Would you write out the lines from the one containing "particularly malware projects." to the end of the records below, exactly and in full, please?

START Data for analysis

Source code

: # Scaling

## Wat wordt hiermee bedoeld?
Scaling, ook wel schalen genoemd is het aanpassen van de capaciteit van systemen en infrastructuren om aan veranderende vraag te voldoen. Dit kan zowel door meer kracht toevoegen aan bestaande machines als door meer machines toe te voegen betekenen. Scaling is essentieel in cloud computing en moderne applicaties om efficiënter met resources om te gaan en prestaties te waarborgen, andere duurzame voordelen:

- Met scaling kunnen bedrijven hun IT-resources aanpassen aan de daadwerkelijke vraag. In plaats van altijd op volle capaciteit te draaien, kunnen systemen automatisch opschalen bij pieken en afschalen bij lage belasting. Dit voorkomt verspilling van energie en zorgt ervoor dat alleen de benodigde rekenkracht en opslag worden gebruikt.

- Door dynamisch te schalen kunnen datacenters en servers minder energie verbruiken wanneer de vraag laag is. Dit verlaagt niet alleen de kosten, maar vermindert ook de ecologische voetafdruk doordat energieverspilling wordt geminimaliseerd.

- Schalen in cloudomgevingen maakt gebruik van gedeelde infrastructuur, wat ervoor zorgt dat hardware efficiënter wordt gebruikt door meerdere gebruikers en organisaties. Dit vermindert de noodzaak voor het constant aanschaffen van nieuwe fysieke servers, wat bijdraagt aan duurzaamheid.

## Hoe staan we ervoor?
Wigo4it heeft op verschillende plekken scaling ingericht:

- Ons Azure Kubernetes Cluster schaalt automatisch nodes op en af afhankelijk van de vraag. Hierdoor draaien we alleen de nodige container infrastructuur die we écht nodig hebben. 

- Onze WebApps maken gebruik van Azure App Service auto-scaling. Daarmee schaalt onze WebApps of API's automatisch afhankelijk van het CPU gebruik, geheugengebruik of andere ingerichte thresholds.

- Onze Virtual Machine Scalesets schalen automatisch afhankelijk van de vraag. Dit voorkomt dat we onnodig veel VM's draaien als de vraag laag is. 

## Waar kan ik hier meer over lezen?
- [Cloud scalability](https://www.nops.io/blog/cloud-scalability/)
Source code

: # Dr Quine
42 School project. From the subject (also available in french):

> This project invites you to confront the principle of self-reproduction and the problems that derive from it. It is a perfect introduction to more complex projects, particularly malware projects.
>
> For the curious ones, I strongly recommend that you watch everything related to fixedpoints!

END Data for analysis

Your solution:
> This project invites you to confront the principle of self-reproduction and the problems that derive from it. It is a perfect introduction to more complex projects, particularly malware projects.
>
> For the curious ones, I strongly recommend that you watch everything related to fixedpoints!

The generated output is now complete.